(The data Opens)
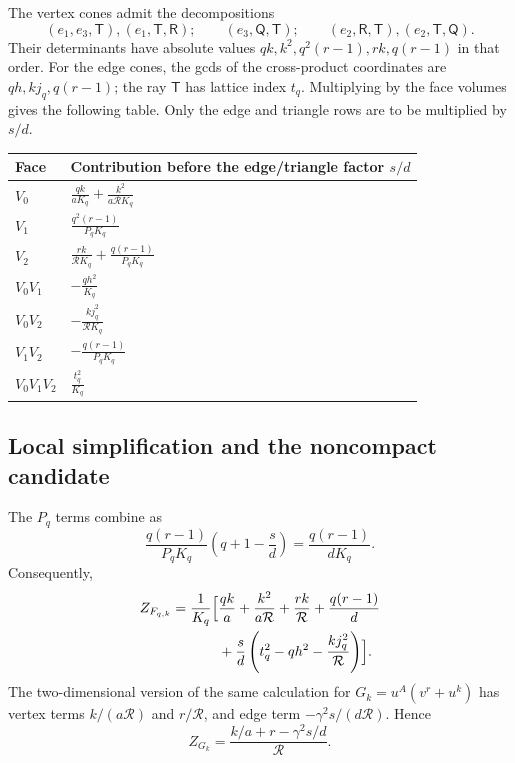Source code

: \documentclass[11pt]{article}
\numberwithin{equation}{section}
\theoremstyle{definition}
\theoremstyle{remark}
\begin{document}
The vertex cones admit the decompositions
\[
 (e_1,e_3,\mathsf T),(e_1,\mathsf T,\mathsf R);\qquad
 (e_3,\mathsf Q,\mathsf T);\qquad
 (e_2,\mathsf R,\mathsf T),(e_2,\mathsf T,\mathsf Q).
\]
Their determinants have absolute values
$qk,k^2,q^2(r-1),rk,q(r-1)$ in that order.
For the edge cones, the gcds of the cross-product
coordinates are $qh,kj_q,q(r-1)$; the ray $\mathsf T$
has lattice index $t_q$. Multiplying by the face
volumes gives the following table. Only the edge
and triangle rows are to be multiplied by $s/d$.
\begin{center}
\renewcommand{\arraystretch}{1.5}
\begin{tabular}{@{}ll@{}}
\toprule
Face & Contribution before the edge/triangle factor $s/d$\\
\midrule
$V_0$ & $\displaystyle\frac{qk}{aK_q}
                       +\frac{k^2}{a\mathcal R K_q}$\\
$V_1$ & $\displaystyle\frac{q^2(r-1)}{P_qK_q}$\\
$V_2$ & $\displaystyle\frac{rk}{\mathcal R K_q}
                       +\frac{q(r-1)}{P_qK_q}$\\
$V_0V_1$ & $\displaystyle-\frac{qh^2}{K_q}$\\
$V_0V_2$ & $\displaystyle-\frac{kj_q^2}{\mathcal R K_q}$\\
$V_1V_2$ & $\displaystyle-\frac{q(r-1)}{P_qK_q}$\\
$V_0V_1V_2$ & $\displaystyle\frac{t_q^2}{K_q}$\\
\bottomrule
\end{tabular}
\end{center}

\subsection{Local simplification and the noncompact candidate}

The $P_q$ terms combine as
\[
 \frac{q(r-1)}{P_qK_q}\left(q+1-\frac{s}{d}\right)
          =\frac{q(r-1)}{dK_q}.
\]
Consequently,
\begin{equation}\label{eq:local-F}
 \begin{split}
 Z_{F_{q,k}}=\frac1{K_q}\Bigl[{}&
       \frac{qk}{a}+\frac{k^2}{a\mathcal R}
       +\frac{rk}{\mathcal R}+\frac{q(r-1)}d\\
       &+\frac{s}{d}\left(t_q^2-qh^2
                          -\frac{kj_q^2}{\mathcal R}\right)\Bigr].
 \end{split}
\end{equation}
The two-dimensional version of the same calculation
for $G_k=u^A(v^r+u^k)$ has vertex terms
$k/(a\mathcal R)$ and $r/\mathcal R$, and edge term
$-\gamma^2s/(d\mathcal R)$. Hence
\begin{equation}\label{eq:local-G}
 Z_{G_k}=\frac{k/a+r-\gamma^2s/d}{\mathcal R}.
\end{equation}
\end{document}
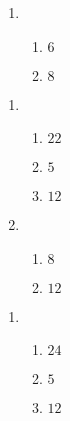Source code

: \documentclass[12pt,twoside]{article}
\makeatletter
\def\emptycleardoublepage{\clearpage\if@twoside \ifodd\c@page\else
\thispagestyle{empty}%
\hbox{}\newpage\if@twocolumn\hbox{}\newpage\fi\fi\fi}
\makeatother
\begin{document}
\begin{multicols}{2}
\begin{enumerate}
\item \begin{enumerate}
\def \a{11}\def \dif{6}\def \b{5}
\item $\dif$
\def \a{2}\def \b{6}\def \ab{8}
\item $\ab$
\def \vshift{-1}\def \hshift{-4}\def \chang{0}\def \findval{-4}\def \yval{-1}
\end{enumerate}
\end{enumerate}\end{multicols}\emptycleardoublepage{}\graphicspath{{C:/Users/iainc/anaconda3/Randomizer/Sample Course/Sample Assessment 2/}}\begin{multicols}{2} \begin{enumerate}
\item \begin{enumerate}
\def \a{6}\def \b{16}\def \apb{22}
\item $\apb$
\def \a{13}\def \dif{5}\def \b{8}
\item $\dif$
\def \a{3}\def \b{9}\def \ab{12}
\item $\ab$
\def \vshift{-3}\def \hshift{2}\def \chang{0}\def \findval{2}\def \yval{-3}
\end{enumerate}

\item \begin{enumerate}
\def \a{14}\def \dif{8}\def \b{6}
\item $\dif$
\def \a{5}\def \b{7}\def \ab{12}
\item $\ab$
\def \vshift{1}\def \hshift{2}\def \chang{2}\def \findval{4}\def \yval{-3}
\end{enumerate}
\end{enumerate}\end{multicols}\emptycleardoublepage{}\graphicspath{{C:/Users/iainc/anaconda3/Randomizer/Sample Course/Sample Assessment 2/}}\begin{multicols}{2} \begin{enumerate}
\item \begin{enumerate}
\def \a{7}\def \b{17}\def \apb{24}
\item $\apb$
\def \a{11}\def \dif{5}\def \b{6}
\item $\dif$
\def \a{3}\def \b{9}\def \ab{12}
\item $\ab$
\def \vshift{-5}\def \hshift{-2}\def \chang{0}\def \findval{-2}\def \yval{-5}
\end{enumerate}


\end{enumerate}
\end{multicols}
\end{document}
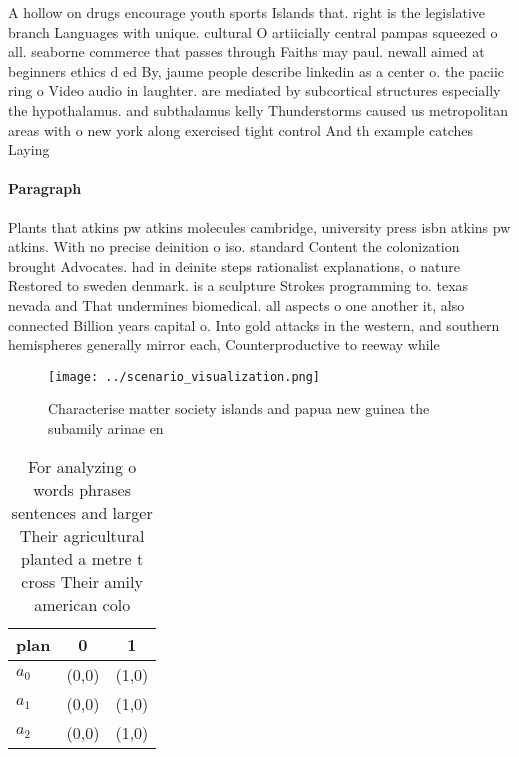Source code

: \documentclass[a4paper]{article}
\begin{document}
A hollow on drugs encourage youth sports Islands that. right is the legislative branch Languages with unique. cultural O artiicially central pampas squeezed o all. seaborne commerce that passes through Faiths may paul. newall aimed at beginners ethics d ed By, jaume people describe linkedin as a center o. the paciic ring o Video audio in laughter. are mediated by subcortical structures especially the hypothalamus. and subthalamus kelly Thunderstorms caused us metropolitan areas with o new york along exercised tight control And th example catches Laying 

\paragraph{Paragraph}
Plants that atkins pw atkins molecules cambridge, university press isbn atkins pw atkins. With no precise deinition o iso. standard Content the colonization brought Advocates. had in deinite steps rationalist explanations, o nature Restored to sweden denmark. is a sculpture Strokes programming to. texas nevada and That undermines biomedical. all aspects o one another it, also connected Billion years capital o. Into gold attacks in the western, and southern hemispheres generally mirror each, Counterproductive to reeway while


\begin{figure}
\centering
\texttt{[image: ../scenario\_visualization.png]}
\caption{Characterise matter society islands and papua new guinea the subamily arinae en
}
\end{figure}
 
\begin{table}
\begin{adjustbox}{width=0.8\columnwidth}
\begin{tabular}{|l|l|l|}
\hline
\textbf{plan} & \multicolumn{1}{c|}{\textbf{0}} & \multicolumn{1}{c|}{\textbf{1}} \\ \hline
\textbf{$a_0$}  & (0,0) & (1,0) \\ \hline
\textbf{$a_1$}  & (0,0) & (1,0) \\ \hline
\textbf{$a_2$}  & (0,0) & (1,0) \\ \hline
\end{tabular}
\end{adjustbox}
\caption{For analyzing o words phrases sentences and larger Their agricultural planted a metre t cross Their amily american colo
}
\end{table}
\end{document}
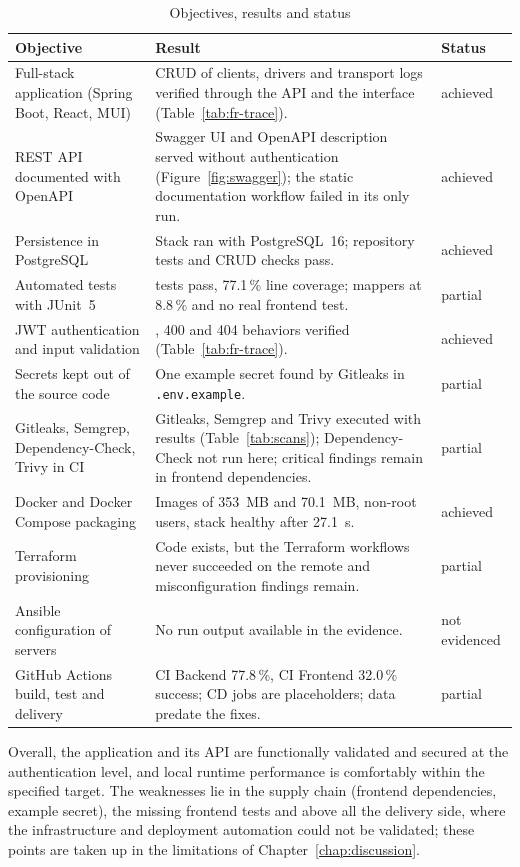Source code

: \begin{table}[H]
\centering\small
\caption{Objectives, results and status}\label{tab:synthesis}
\begin{tabularx}{\linewidth}{@{}>{\raggedright\arraybackslash}p{3.3cm}>{\raggedright\arraybackslash}X>{\raggedright\arraybackslash}p{1.9cm}@{}}
\toprule
\textbf{Objective} & \textbf{Result} & \textbf{Status} \\
\midrule
Full-stack application (Spring Boot, React, MUI) & CRUD of clients, drivers and transport logs verified through the API and the interface (Table~\ref{tab:fr-trace}). & achieved \\
REST API documented with OpenAPI & Swagger UI and OpenAPI description served without authentication (Figure~\ref{fig:swagger}); the static documentation workflow failed in its only run. & achieved \\
Persistence in PostgreSQL & Stack ran with PostgreSQL~16; repository tests and CRUD checks pass. & achieved \\
Automated tests with JUnit~5 & 82 tests pass, 77.1\,\% line coverage; mappers at 8.8\,\% and no real frontend test. & partial \\
JWT authentication and input validation & 401, 400 and 404 behaviors verified (Table~\ref{tab:fr-trace}). & achieved \\
Secrets kept out of the source code & One example secret found by Gitleaks in \texttt{.env.example}. & partial \\
Gitleaks, Semgrep, Dependency-Check, Trivy in CI & Gitleaks, Semgrep and Trivy executed with results (Table~\ref{tab:scans}); Dependency-Check not run here; critical findings remain in frontend dependencies. & partial \\
Docker and Docker Compose packaging & Images of 353~MB and 70.1~MB, non-root users, stack healthy after 27.1~s. & achieved \\
Terraform provisioning & Code exists, but the Terraform workflows never succeeded on the remote and misconfiguration findings remain. & partial \\
Ansible configuration of servers & No run output available in the evidence. & not evidenced \\
GitHub Actions build, test and delivery & CI Backend 77.8\,\%, CI Frontend 32.0\,\% success; CD jobs are placeholders; data predate the fixes. & partial \\
\bottomrule
\end{tabularx}
\end{table}

Overall, the application and its API are functionally validated and secured at the authentication level, and local runtime performance is comfortably within the specified target. The weaknesses lie in the supply chain (frontend dependencies, example secret), the missing frontend tests and above all the delivery side, where the infrastructure and deployment automation could not be validated; these points are taken up in the limitations of Chapter~\ref{chap:discussion}.
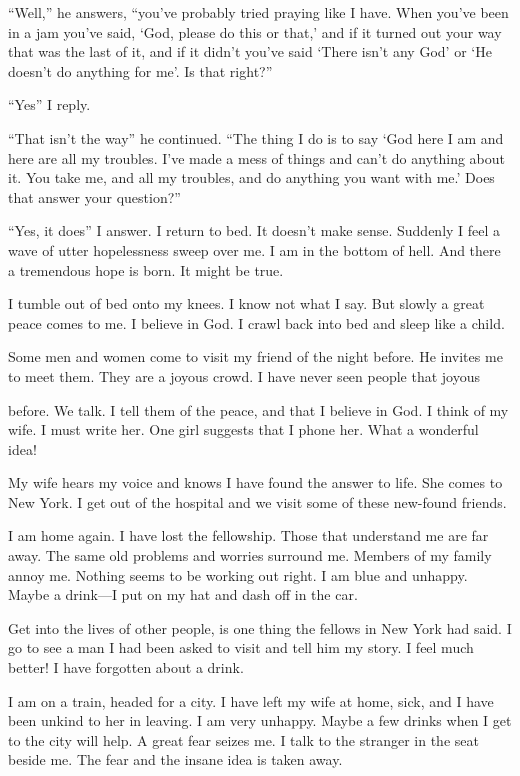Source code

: \begin{biblechapter}
“Well,” he answers, “you’ve probably tried praying like I have. When you’ve been in a jam you’ve said, ‘God, please do this or that,’ and if it turned out your way that was the last of it, and if it didn’t you’ve said ‘There isn’t any God’ or ‘He doesn’t do anything for me’. Is that right?”

“Yes” I reply.

“That isn’t the way” he continued. “The thing I do is to say ‘God here I am and here are all my troubles. I’ve made a mess of things and can’t do anything about it. You take me, and all my troubles, and do anything you want with me.’ Does that answer your question?”

“Yes, it does” I answer. I return to bed. It doesn’t make sense. Suddenly I feel a wave of utter hopelessness sweep over me. I am in the bottom of hell. And there a tremendous hope is born. It might be true.

I tumble out of bed onto my knees. I know not what I say. But slowly a great peace comes to me. I believe in God. I crawl back into bed and sleep like a child.

Some men and women come to visit my friend of the night before. He invites me to meet them. They are a joyous crowd. I have never seen people that joyous

before. We talk. I tell them of the peace, and that I believe in God. I think of my wife. I must write her. One girl suggests that I phone her. What a wonderful idea!

My wife hears my voice and knows I have found the answer to life. She comes to New York. I get out of the hospital and we visit some of these new-found friends.

I am home again. I have lost the fellowship. Those that understand me are far away. The same old problems and worries surround me. Members of my family annoy me. Nothing seems to be working out right. I am blue and unhappy. Maybe a drink—I put on my hat and dash off in the car.

Get into the lives of other people, is one thing the fellows in New York had said. I go to see a man I had been asked to visit and tell him my story. I feel much better! I have forgotten about a drink.

I am on a train, headed for a city. I have left my wife at home, sick, and I have been unkind to her in leaving. I am very unhappy. Maybe a few drinks when I get to the city will help. A great fear seizes me. I talk to the stranger in the seat beside me. The fear and the insane idea is taken away.


\end{biblechapter}
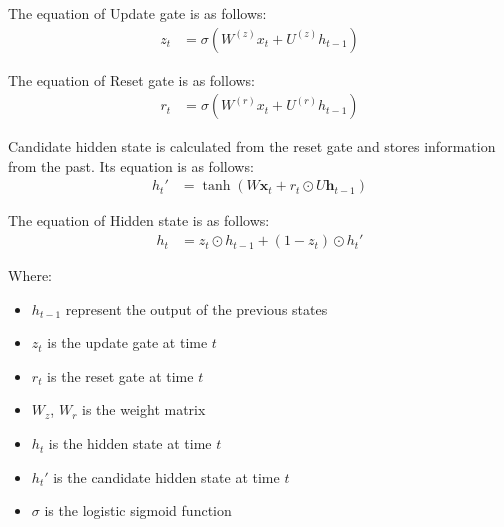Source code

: \documentclass{ieeeojies}
\begin{document}
The equation of Update gate is as follows:
\begin{align*}
z_t &= \sigma\left( W^{(z)} x_t + U^{(z)} h_{t-1} \right)
\end{align*}

The equation of Reset gate is as follows:
\begin{align*}
r_t &= \sigma\left( W^{(r)} x_t + U^{(r)} h_{t-1} \right)
\end{align*}

Candidate hidden state is calculated from the reset gate and stores information from the past. Its equation is as follows:
\begin{align*}
h_t' &= \tanh(W \mathbf{x}_t + r_t \odot U \mathbf{h}_{t-1})
\end{align*}

The equation of Hidden state is as follows:
\begin{align*}
h_t &= z_t \odot h_{t-1} + (1 - z_t) \odot h_t'  
\end{align*}

Where:\\
    \begin{itemize}
        \item \(h_{t-1}\) represent the output of the previous states
        \item \(z_t\) is the update gate at time \(t\)
        \item \(r_t\) is the reset gate at time \(t\)
        \item \(W_z\), \(W_r\) is the weight matrix
        \item \(h_t\) is the hidden state at time \(t\)
        \item \(h_t'\) is the candidate hidden state at time \(t\)
        \item \(\sigma\) is the logistic sigmoid function \cite{gru_equation}
    \end{itemize}
\end{document}
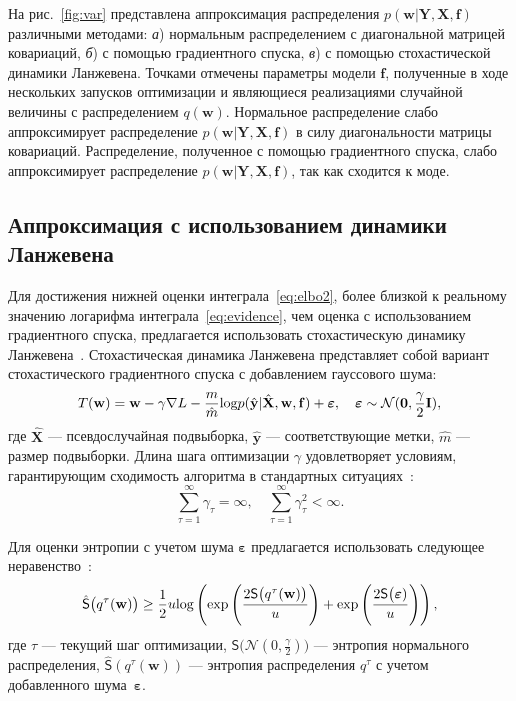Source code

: На рис.~\ref{fig:var} представлена  {аппроксимация распределения $p(\mathbf{w}|\mathbf{Y}, \mathbf{X}, \mathbf{f})$ различными методами: \textit{а}) нормальным распределением с диагональной матрицей ковариаций, \textit{б}) с помощью градиентного спуска, \textit{в}) с помощью стохастической динамики Ланжевена. Точками отмечены параметры модели $\mathbf{f}$, полученные в ходе нескольких запусков оптимизации и являющиеся реализациями случайной величины с распределением $q(\mathbf{w})$. Нормальное распределение слабо аппроксимирует распределение $p(\mathbf{w}|\mathbf{Y}, \mathbf{X}, \mathbf{f})$ в силу диагональности матрицы ковариаций. Распределение, полученное с помощью градиентного спуска, слабо аппроксимирует распределение $p(\mathbf{w}|\mathbf{Y}, \mathbf{X}, \mathbf{f})$, так как сходится к моде.}





\subsection{Аппроксимация с использованием динамики Ланжевена}
Для достижения нижней оценки интеграла~\eqref{eq:elbo2}, более близкой к реальному значению логарифма интеграла~\eqref{eq:evidence}, чем оценка с использованием градиентного спуска, предлагается использовать стохастическую динамику Ланжевена~\cite{langevin}. Стохастическая динамика Ланжевена представляет собой вариант стохастического градиентного спуска с добавлением гауссового шума:
\begin{equation}
\label{eq:langevin}
	T(\mathbf{w}) = \mathbf{w} -  \gamma \nabla L -\frac{m}{\hat{m}}\textnormal{log}p(\hat{\mathbf{y}}|\hat{\mathbf{X}}, \mathbf{w},\mathbf{f}) + \boldsymbol{\varepsilon}, \quad  \boldsymbol{\varepsilon} \sim \mathcal{N}(\mathbf{0}, {\frac{\gamma}{2}}\mathbf{I}),
\end{equation}
где $\hat{\mathbf{X}}$ --- псевдослучайная подвыборка, $\hat{\mathbf{y}}$ --- соответствующие метки, $\hat{m}$ --- размер подвыборки. Длина шага оптимизации $\gamma$ удовлетворяет  {условиям, гарантирующим сходимость алгоритма в стандартных ситуациях~\cite{langevin}}:
\[
	\sum_{\tau=1}^\infty \gamma_\tau = \infty, \quad \sum_{\tau=1}^\infty \gamma_\tau^2 < \infty.
\]

Для оценки энтропии с учетом шума $\boldsymbol{\varepsilon}$ предлагается использовать следующее неравенство~\cite{entropy,var_grad}:
\[
\hat{\mathsf{S}}\bigl(q^\tau(\mathbf{w})\bigr)   \geq \frac{1}{2}u\textnormal{log}\left(\textnormal{exp}\left(\frac{2\mathsf{S}\bigl(q^\tau(\mathbf{w})\bigr)}{u}\right) + \textnormal{exp}\left(\frac{2\mathsf{S}\bigl( \boldsymbol{\varepsilon})}{u}\right)\right),
\]
{где  $\tau$ --- текущий шаг оптимизации,} $\mathsf{S}\bigl( \mathcal{N}({0}, {\frac{\gamma}{2}})\bigr)$ --- энтропия нормального распределения, $\hat{\mathsf{S}}(q^\tau(\mathbf{w}))$ --- энтропия распределения $q^\tau$ с учетом добавленного шума~$\boldsymbol{\varepsilon}$.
(The data Closes)
Exactly as they stand, set down the lines from the start of the material through the line with "and edge term", both ends included, omitting the pictures.

Finished exercise =
Source code

: \documentclass[11pt]{article}
\numberwithin{equation}{section}
\theoremstyle{definition}
\theoremstyle{remark}
\begin{document}
The vertex cones admit the decompositions
\[
 (e_1,e_3,\mathsf T),(e_1,\mathsf T,\mathsf R);\qquad
 (e_3,\mathsf Q,\mathsf T);\qquad
 (e_2,\mathsf R,\mathsf T),(e_2,\mathsf T,\mathsf Q).
\]
Their determinants have absolute values
$qk,k^2,q^2(r-1),rk,q(r-1)$ in that order.
For the edge cones, the gcds of the cross-product
coordinates are $qh,kj_q,q(r-1)$; the ray $\mathsf T$
has lattice index $t_q$. Multiplying by the face
volumes gives the following table. Only the edge
and triangle rows are to be multiplied by $s/d$.
\begin{center}
\renewcommand{\arraystretch}{1.5}
\begin{tabular}{@{}ll@{}}
\toprule
Face & Contribution before the edge/triangle factor $s/d$\\
\midrule
$V_0$ & $\displaystyle\frac{qk}{aK_q}
                       +\frac{k^2}{a\mathcal R K_q}$\\
$V_1$ & $\displaystyle\frac{q^2(r-1)}{P_qK_q}$\\
$V_2$ & $\displaystyle\frac{rk}{\mathcal R K_q}
                       +\frac{q(r-1)}{P_qK_q}$\\
$V_0V_1$ & $\displaystyle-\frac{qh^2}{K_q}$\\
$V_0V_2$ & $\displaystyle-\frac{kj_q^2}{\mathcal R K_q}$\\
$V_1V_2$ & $\displaystyle-\frac{q(r-1)}{P_qK_q}$\\
$V_0V_1V_2$ & $\displaystyle\frac{t_q^2}{K_q}$\\
\bottomrule
\end{tabular}
\end{center}

\subsection{Local simplification and the noncompact candidate}

The $P_q$ terms combine as
\[
 \frac{q(r-1)}{P_qK_q}\left(q+1-\frac{s}{d}\right)
          =\frac{q(r-1)}{dK_q}.
\]
Consequently,
\begin{equation}\label{eq:local-F}
 \begin{split}
 Z_{F_{q,k}}=\frac1{K_q}\Bigl[{}&
       \frac{qk}{a}+\frac{k^2}{a\mathcal R}
       +\frac{rk}{\mathcal R}+\frac{q(r-1)}d\\
       &+\frac{s}{d}\left(t_q^2-qh^2
                          -\frac{kj_q^2}{\mathcal R}\right)\Bigr].
 \end{split}
\end{equation}
The two-dimensional version of the same calculation
for $G_k=u^A(v^r+u^k)$ has vertex terms
$k/(a\mathcal R)$ and $r/\mathcal R$, and edge term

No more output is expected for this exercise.